GridGain Developers Hub

Loading Data With Spark

Spark Data Loader can be used to load data from Hadoop as well as other sources into GridGain.

Spark Data Loader supports the following structured data sources:

  • CSV

  • JSON

  • Hive and other databases that support Spark SQL

In this example,​ we create a table in Hadoop and populate it with data. Then we load the data from Hadoop into GridGain.

The source code files for this example are available in the Hadoop Connector distribution package. Download the GridGain Hadoop Connector from https://www.gridgain.com/resources/download and unpack the archive into a directory. We will refer to this directory as GG_HADOOP_CONNECTOR_HOME.

Prerequisites

Spark Data Loader was tested with the following components.

NAME VALUE

OS

Linux (any flavor)

JDK

Oracle JDK 8 or 11 Open JDK 8 or 11

HDFS

2.6 or later release of 2.X

GridGain

8.7.5

Hive

2.1 or later release of 2.X

Spark

2.3.0, 2.4.0

Configuring Hadoop, Spark, and Hive

We assume that you already have a running Hadoop cluster and have configured Spark to run on top of it.

Refer to the following guides for the installation of HDFS:

Keep the Following In Mind:

  1. You should check that the HADOOP_CONF_DIR variable is set.

  2. In case your HIVE uses the DERBY database as metastore_db (part of the Hive Getting Started guide) then you should add the path to your metastore_db location to the configuration files:

    To your Spark configuration file:

    spark.executor.extraJavaOptions -Dderby.system.home=/home/user/hive/metastore_db

    To your Hive configuration file:

    <property>
        <name>
          javax.jdo.option.ConnectionURL
        </name>
        <value>
          jdbc:derby:;databaseName=/home/user/hive/metastore_db;create=true
        </value>
        <description>
          JDBC connect string for a JDBC metastore.
          To use SSL to encrypt/authenticate the connection, provide database-specific SSL flag in the connection URL.
          For example, jdbc:postgresql://myhost/db?ssl=true for postgres database.
        </description>
    </property>
  3. The examples expect that HDFS will be available via hdfs://localhost:9000

Loading Data into Hadoop using Hive

Run the Hive CLI and paste the following command into the prompt:

CREATE TABLE `person`(
`id` int,
`city_id` int,
`name` string,
`age` int,
`company` string)
ROW FORMAT DELIMITED
FIELDS TERMINATED BY ','
STORED AS INPUTFORMAT
  'org.apache.hadoop.mapred.TextInputFormat'
OUTPUTFORMAT
  'org.apache.hadoop.hive.ql.io.HiveIgnoreKeyTextOutputFormat'
LOCATION
  'hdfs://localhost:9000/user/hive/warehouse/person'
TBLPROPERTIES (
'COLUMN_STATS_ACCURATE'='true',
'numFiles'='1');

Once the table is created, load the test data into the table by running the following command:

LOAD DATA LOCAL INPATH '<BIG_DATA_ACCELERATOR_HOME>/examples/gridgain-spark-loader-examples/config/person.csv' INTO TABLE person;

Running GridGain Cluster

To load data from Hadoop, you need to define a cache configuration that corresponds to the Hadoop data model. You can define the data model in the configuration via QueryEntities or using the CREATE TABLE command.

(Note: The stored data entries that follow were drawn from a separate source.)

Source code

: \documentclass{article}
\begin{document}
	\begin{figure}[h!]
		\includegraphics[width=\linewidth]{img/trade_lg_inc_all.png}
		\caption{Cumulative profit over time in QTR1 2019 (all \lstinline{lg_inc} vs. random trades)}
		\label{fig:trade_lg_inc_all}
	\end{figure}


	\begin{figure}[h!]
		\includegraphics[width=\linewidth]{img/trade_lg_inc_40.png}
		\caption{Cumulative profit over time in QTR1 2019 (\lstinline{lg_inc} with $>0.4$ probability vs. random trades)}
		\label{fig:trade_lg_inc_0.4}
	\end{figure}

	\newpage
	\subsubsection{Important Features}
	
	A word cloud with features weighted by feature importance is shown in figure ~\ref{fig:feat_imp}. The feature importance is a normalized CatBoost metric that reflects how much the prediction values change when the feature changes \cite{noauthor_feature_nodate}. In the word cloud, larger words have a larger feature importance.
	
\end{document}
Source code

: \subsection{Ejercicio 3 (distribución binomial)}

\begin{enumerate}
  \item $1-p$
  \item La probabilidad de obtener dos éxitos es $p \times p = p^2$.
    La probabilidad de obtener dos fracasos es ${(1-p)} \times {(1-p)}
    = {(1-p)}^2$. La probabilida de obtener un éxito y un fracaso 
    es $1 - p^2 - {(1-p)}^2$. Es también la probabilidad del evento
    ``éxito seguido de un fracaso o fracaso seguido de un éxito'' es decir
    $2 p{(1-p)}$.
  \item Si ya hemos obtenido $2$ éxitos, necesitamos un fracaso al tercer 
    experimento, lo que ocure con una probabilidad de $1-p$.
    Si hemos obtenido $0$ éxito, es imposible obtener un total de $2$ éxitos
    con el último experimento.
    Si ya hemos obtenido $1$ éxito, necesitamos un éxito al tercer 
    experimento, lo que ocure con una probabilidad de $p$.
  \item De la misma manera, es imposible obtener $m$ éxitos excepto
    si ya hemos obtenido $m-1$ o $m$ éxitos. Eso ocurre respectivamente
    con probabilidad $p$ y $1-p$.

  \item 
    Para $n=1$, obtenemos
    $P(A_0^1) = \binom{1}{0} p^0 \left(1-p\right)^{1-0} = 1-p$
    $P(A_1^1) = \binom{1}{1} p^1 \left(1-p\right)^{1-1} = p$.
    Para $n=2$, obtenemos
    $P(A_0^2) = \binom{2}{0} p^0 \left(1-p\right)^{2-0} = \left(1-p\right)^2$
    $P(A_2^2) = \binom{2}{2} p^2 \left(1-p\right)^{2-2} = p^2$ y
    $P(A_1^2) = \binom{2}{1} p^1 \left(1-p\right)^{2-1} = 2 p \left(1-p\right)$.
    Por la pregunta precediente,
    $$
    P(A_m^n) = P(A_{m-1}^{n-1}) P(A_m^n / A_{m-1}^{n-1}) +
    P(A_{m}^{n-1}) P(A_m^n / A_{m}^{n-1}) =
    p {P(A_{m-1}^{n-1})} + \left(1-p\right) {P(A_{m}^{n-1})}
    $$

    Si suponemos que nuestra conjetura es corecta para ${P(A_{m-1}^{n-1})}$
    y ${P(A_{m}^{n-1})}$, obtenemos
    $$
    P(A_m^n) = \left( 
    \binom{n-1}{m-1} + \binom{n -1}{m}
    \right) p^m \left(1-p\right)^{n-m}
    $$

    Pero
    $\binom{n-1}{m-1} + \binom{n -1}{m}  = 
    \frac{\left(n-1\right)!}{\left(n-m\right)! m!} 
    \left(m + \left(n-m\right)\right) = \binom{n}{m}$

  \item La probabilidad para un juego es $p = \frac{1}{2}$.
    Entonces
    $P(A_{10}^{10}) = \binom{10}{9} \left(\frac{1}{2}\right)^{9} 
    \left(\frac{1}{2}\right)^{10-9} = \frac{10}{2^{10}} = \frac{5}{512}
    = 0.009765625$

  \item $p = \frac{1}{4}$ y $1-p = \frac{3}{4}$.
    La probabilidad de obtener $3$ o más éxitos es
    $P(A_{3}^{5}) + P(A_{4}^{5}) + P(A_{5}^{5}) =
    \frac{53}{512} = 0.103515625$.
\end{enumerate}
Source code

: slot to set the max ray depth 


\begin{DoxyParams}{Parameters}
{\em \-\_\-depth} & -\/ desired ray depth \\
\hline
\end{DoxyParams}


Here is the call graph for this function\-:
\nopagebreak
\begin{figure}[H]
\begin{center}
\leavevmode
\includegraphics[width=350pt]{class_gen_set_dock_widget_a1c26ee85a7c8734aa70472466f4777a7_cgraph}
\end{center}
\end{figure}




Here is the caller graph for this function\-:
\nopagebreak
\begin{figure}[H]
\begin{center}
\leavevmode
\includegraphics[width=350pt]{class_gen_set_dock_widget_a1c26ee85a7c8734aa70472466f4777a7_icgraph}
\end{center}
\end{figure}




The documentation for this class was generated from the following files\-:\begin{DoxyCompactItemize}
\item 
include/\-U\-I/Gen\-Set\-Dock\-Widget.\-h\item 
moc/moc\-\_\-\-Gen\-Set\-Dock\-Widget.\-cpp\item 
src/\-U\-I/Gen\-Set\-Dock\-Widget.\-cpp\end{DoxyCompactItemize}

Spark Data Loader can also create tables in GridGain at runtime.

In this example, the five columns (id, city_id, name, age, company) in the Person table will be mapped to five fields with corresponding types. The following configuration file specifies a cache named Person which will store objects loaded from Hadoop.

<?xml version="1.0" encoding="UTF-8"?>

<beans xmlns="http://www.springframework.org/schema/beans"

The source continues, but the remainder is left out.